INSTRUCTIONS TO FOLLOW: Be exact. Print each record as it stands.

RECORDS FOR THE TASK:
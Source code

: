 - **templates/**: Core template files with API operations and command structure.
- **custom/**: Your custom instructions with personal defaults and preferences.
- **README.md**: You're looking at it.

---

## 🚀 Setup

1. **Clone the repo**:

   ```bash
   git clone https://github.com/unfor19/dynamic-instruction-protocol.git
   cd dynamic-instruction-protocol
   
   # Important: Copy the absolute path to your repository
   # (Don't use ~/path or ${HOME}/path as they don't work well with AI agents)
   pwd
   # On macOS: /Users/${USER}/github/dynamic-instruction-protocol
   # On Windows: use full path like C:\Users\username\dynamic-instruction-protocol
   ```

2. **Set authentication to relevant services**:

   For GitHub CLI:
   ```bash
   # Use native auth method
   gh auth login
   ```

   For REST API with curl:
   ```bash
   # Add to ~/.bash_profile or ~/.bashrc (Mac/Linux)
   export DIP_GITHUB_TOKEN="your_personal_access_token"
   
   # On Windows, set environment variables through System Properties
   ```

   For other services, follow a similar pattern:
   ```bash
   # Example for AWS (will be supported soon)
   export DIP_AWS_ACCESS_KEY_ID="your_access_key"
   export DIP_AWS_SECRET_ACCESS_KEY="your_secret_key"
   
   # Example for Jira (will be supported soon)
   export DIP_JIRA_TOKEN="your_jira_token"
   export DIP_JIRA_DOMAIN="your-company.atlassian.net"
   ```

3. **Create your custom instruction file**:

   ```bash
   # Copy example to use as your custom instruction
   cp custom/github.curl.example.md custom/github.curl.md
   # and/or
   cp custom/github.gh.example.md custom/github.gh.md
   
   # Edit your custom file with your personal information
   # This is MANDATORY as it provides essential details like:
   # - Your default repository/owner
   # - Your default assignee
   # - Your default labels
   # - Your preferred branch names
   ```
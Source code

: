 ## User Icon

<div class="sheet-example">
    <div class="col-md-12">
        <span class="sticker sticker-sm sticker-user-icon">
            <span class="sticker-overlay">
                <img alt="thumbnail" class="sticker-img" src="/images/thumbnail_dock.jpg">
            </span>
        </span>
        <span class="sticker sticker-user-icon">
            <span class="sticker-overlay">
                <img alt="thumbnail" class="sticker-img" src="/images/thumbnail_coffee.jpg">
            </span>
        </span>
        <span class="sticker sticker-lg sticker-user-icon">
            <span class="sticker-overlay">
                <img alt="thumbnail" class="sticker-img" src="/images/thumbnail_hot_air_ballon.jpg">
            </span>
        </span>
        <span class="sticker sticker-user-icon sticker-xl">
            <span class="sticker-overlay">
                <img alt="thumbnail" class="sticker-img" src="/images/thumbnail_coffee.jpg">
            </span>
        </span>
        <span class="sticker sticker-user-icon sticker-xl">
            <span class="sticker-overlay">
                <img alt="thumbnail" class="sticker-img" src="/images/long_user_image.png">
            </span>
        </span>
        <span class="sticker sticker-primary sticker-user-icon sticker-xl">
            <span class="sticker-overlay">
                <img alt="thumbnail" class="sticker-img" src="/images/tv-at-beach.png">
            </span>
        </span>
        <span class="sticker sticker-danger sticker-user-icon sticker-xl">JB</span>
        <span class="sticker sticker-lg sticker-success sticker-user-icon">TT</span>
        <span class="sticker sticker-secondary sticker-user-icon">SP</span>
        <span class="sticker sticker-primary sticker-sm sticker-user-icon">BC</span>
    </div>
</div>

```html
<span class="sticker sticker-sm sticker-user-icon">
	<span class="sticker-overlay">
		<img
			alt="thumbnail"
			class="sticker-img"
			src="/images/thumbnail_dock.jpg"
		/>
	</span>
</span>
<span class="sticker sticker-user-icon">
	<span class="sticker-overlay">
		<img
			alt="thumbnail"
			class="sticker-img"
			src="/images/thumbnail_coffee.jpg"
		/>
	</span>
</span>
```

ANSWER SPACE:
Source code

: - **templates/**: Core template files with API operations and command structure.
- **custom/**: Your custom instructions with personal defaults and preferences.
- **README.md**: You're looking at it.

---

## 🚀 Setup

1. **Clone the repo**:

   ```bash
   git clone https://github.com/unfor19/dynamic-instruction-protocol.git
   cd dynamic-instruction-protocol
   
   # Important: Copy the absolute path to your repository
   # (Don't use ~/path or ${HOME}/path as they don't work well with AI agents)
   pwd
   # On macOS: /Users/${USER}/github/dynamic-instruction-protocol
   # On Windows: use full path like C:\Users\username\dynamic-instruction-protocol
   ```

2. **Set authentication to relevant services**:

   For GitHub CLI:
   ```bash
   # Use native auth method
   gh auth login
   ```

   For REST API with curl:
   ```bash
   # Add to ~/.bash_profile or ~/.bashrc (Mac/Linux)
   export DIP_GITHUB_TOKEN="your_personal_access_token"
   
   # On Windows, set environment variables through System Properties
   ```

   For other services, follow a similar pattern:
   ```bash
   # Example for AWS (will be supported soon)
   export DIP_AWS_ACCESS_KEY_ID="your_access_key"
   export DIP_AWS_SECRET_ACCESS_KEY="your_secret_key"
   
   # Example for Jira (will be supported soon)
   export DIP_JIRA_TOKEN="your_jira_token"
   export DIP_JIRA_DOMAIN="your-company.atlassian.net"
   ```

3. **Create your custom instruction file**:

   ```bash
   # Copy example to use as your custom instruction
   cp custom/github.curl.example.md custom/github.curl.md
   # and/or
   cp custom/github.gh.example.md custom/github.gh.md
   
   # Edit your custom file with your personal information
   # This is MANDATORY as it provides essential details like:
   # - Your default repository/owner
   # - Your default assignee
   # - Your default labels
   # - Your preferred branch names
   ```
Source code

: ## User Icon

<div class="sheet-example">
    <div class="col-md-12">
        <span class="sticker sticker-sm sticker-user-icon">
            <span class="sticker-overlay">
                <img alt="thumbnail" class="sticker-img" src="/images/thumbnail_dock.jpg">
            </span>
        </span>
        <span class="sticker sticker-user-icon">
            <span class="sticker-overlay">
                <img alt="thumbnail" class="sticker-img" src="/images/thumbnail_coffee.jpg">
            </span>
        </span>
        <span class="sticker sticker-lg sticker-user-icon">
            <span class="sticker-overlay">
                <img alt="thumbnail" class="sticker-img" src="/images/thumbnail_hot_air_ballon.jpg">
            </span>
        </span>
        <span class="sticker sticker-user-icon sticker-xl">
            <span class="sticker-overlay">
                <img alt="thumbnail" class="sticker-img" src="/images/thumbnail_coffee.jpg">
            </span>
        </span>
        <span class="sticker sticker-user-icon sticker-xl">
            <span class="sticker-overlay">
                <img alt="thumbnail" class="sticker-img" src="/images/long_user_image.png">
            </span>
        </span>
        <span class="sticker sticker-primary sticker-user-icon sticker-xl">
            <span class="sticker-overlay">
                <img alt="thumbnail" class="sticker-img" src="/images/tv-at-beach.png">
            </span>
        </span>
        <span class="sticker sticker-danger sticker-user-icon sticker-xl">JB</span>
        <span class="sticker sticker-lg sticker-success sticker-user-icon">TT</span>
        <span class="sticker sticker-secondary sticker-user-icon">SP</span>
        <span class="sticker sticker-primary sticker-sm sticker-user-icon">BC</span>
    </div>
</div>

```html
<span class="sticker sticker-sm sticker-user-icon">
	<span class="sticker-overlay">
		<img
			alt="thumbnail"
			class="sticker-img"
			src="/images/thumbnail_dock.jpg"
		/>
	</span>
</span>
<span class="sticker sticker-user-icon">
	<span class="sticker-overlay">
		<img
			alt="thumbnail"
			class="sticker-img"
			src="/images/thumbnail_coffee.jpg"
		/>
	</span>
</span>
```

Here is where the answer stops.